By Andrew Ngo, Principal Engineer, PEAKURBAN

Several clients have recently approached us seeking our views on the outlook for civil construction rates across Southeast Queensland.  Whilst we are in a good position to share our observations of the market, we also thought it was worthwhile reaching out to several reputable civil contractors for their input. We found that they shared relatively consistent views and based on this we provide the following summary of the overall outlook.

  1. The Roads and Bridges Construction Index (Queensland) from the Australian Bureau of Statistics indicates that rates have contracted overall across a broad range of construction industries. However, for the most part rates are holding firm in civil land development projects despite this and the current heavy workload across SEQ.
  2. Advice from contractors is that while rates are likely to experience some increases , these aren’t expected to be significant.
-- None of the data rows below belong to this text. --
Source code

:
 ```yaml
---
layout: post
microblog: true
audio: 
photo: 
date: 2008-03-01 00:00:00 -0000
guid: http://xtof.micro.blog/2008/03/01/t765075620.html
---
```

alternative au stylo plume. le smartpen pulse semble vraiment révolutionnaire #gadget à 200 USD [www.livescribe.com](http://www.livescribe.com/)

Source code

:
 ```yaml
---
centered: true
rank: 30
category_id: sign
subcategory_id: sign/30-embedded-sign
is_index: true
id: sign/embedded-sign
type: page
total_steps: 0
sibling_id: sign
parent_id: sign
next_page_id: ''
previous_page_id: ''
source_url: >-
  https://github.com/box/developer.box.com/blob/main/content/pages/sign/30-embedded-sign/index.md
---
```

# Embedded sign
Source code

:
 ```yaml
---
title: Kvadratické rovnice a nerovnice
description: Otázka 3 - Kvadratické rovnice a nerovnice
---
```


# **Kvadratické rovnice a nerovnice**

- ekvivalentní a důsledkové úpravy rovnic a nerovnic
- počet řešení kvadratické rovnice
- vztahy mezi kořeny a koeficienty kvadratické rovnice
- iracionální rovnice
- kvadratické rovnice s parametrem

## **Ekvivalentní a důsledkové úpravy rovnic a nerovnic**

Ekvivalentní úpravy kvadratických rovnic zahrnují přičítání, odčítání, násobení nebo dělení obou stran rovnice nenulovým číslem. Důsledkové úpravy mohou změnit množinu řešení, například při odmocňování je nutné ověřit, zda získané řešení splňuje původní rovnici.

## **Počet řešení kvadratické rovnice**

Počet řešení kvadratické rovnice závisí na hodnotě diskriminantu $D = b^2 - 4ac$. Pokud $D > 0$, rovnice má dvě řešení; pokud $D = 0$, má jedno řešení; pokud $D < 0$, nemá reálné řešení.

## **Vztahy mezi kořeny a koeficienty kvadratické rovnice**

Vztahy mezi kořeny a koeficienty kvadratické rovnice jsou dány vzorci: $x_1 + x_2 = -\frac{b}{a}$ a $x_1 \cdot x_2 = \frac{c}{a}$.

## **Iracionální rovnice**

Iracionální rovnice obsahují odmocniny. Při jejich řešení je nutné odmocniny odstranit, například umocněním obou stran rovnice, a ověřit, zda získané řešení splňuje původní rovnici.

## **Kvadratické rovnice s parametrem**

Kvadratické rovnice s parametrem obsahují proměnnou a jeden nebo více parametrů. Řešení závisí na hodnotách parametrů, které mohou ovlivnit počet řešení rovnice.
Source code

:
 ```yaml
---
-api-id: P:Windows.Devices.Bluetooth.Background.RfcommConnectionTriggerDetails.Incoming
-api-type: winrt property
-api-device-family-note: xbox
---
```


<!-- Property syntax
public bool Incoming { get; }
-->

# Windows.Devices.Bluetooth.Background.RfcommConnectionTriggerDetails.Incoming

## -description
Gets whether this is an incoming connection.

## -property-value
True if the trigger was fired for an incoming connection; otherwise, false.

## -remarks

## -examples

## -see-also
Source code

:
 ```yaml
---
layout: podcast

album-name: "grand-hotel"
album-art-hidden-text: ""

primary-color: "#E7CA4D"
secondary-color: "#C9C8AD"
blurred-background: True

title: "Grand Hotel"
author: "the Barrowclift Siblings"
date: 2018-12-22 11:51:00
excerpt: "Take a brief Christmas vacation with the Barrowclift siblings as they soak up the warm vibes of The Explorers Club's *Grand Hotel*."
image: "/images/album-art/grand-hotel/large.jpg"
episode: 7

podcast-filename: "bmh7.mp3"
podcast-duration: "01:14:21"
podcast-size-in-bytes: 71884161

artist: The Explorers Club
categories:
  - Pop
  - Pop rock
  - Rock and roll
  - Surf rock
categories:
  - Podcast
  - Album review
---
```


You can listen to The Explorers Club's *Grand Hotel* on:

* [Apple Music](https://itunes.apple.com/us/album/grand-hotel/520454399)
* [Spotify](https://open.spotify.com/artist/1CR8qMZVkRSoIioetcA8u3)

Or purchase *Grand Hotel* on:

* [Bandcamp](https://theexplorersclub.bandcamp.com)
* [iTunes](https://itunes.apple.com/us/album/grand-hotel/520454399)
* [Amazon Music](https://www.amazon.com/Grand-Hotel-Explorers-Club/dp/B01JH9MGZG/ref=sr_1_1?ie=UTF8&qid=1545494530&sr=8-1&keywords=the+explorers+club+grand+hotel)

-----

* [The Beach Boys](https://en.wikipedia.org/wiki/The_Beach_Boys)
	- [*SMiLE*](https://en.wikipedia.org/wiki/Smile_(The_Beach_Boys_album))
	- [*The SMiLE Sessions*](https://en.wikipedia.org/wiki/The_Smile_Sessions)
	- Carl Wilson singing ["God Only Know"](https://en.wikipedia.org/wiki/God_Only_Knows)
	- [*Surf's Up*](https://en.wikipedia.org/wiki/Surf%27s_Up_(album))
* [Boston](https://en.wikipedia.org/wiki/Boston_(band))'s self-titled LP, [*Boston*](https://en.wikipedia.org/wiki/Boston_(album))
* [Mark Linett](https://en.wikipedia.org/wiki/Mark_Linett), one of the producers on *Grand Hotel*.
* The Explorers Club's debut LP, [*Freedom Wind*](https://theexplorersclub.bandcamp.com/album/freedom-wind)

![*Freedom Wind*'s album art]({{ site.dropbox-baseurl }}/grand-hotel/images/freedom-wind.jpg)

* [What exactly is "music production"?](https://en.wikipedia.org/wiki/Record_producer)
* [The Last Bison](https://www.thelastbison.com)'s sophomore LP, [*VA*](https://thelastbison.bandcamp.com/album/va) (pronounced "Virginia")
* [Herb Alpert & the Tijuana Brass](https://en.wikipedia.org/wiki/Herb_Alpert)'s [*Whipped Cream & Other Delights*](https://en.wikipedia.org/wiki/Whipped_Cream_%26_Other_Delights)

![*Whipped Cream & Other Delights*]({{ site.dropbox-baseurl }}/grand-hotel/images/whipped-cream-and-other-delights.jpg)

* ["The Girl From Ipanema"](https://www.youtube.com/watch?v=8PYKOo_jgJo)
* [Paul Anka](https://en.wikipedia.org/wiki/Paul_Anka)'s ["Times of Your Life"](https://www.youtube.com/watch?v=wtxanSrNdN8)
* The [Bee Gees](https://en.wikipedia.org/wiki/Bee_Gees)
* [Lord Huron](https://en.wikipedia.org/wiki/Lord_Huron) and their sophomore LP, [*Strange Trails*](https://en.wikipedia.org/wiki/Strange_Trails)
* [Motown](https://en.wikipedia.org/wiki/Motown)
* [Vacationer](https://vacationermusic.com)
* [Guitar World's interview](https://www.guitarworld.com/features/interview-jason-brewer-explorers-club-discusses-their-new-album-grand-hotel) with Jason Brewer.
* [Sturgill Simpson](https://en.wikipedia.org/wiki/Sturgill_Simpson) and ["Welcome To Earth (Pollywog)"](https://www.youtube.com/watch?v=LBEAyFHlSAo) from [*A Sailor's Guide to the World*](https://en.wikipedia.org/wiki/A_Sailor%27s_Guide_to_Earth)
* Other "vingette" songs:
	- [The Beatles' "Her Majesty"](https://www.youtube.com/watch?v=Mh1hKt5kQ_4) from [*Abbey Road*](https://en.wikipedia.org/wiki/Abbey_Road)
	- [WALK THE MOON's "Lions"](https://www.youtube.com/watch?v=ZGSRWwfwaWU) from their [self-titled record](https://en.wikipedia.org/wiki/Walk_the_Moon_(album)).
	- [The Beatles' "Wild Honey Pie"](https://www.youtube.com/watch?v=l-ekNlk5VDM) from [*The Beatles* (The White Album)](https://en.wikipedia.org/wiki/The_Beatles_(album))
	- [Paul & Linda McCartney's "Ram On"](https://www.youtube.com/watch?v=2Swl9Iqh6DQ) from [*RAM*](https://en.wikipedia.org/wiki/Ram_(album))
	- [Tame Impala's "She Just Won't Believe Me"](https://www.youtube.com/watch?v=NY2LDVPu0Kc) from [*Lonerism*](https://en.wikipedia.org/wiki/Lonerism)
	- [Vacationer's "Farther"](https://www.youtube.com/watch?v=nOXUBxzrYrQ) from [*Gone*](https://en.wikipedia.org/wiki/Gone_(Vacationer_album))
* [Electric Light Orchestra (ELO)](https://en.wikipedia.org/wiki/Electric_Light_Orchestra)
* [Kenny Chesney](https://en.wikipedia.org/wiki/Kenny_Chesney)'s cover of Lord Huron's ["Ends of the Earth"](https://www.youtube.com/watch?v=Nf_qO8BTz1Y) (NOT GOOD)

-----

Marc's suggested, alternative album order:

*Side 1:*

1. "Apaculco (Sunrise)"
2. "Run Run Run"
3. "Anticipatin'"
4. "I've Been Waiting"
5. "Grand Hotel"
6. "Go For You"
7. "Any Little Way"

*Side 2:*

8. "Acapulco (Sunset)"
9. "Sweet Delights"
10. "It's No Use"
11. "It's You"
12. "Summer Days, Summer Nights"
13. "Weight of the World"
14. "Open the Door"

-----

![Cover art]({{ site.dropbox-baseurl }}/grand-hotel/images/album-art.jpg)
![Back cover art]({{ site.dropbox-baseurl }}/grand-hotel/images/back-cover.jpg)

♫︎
  3. Notably, there have been some movements in specific rates that are driven by market conditions which have been unavoidable. These include:
    • Impacts on the supply chain of stormwater drainage pipes with one major supplier (Rocla) recently exiting the market. This is resulting in extended lead times (typically 4-6 weeks for smaller pipes and 8-10 weeks for large pipes) and presents the temptation for suppliers to push up prices. Some varying rate increases have been observed for stormwater pipes with a recent tender showing a modest increase of 3%. Other tenders have shown changes ranging from 10% to 30% however, contractors have clarified that this is attributed to the unavailability of pipe when they need them on site. This cost is more so attributed to extended construction programs as opposed to increases in supply costs. While it remains uncertain whether further increases will occur in 2021, we suggest the following ways to maintain competitive rates:
      • Seek acceptance of alternatives to concrete pipe from authorities e.g. fibre reinforced concrete pipe.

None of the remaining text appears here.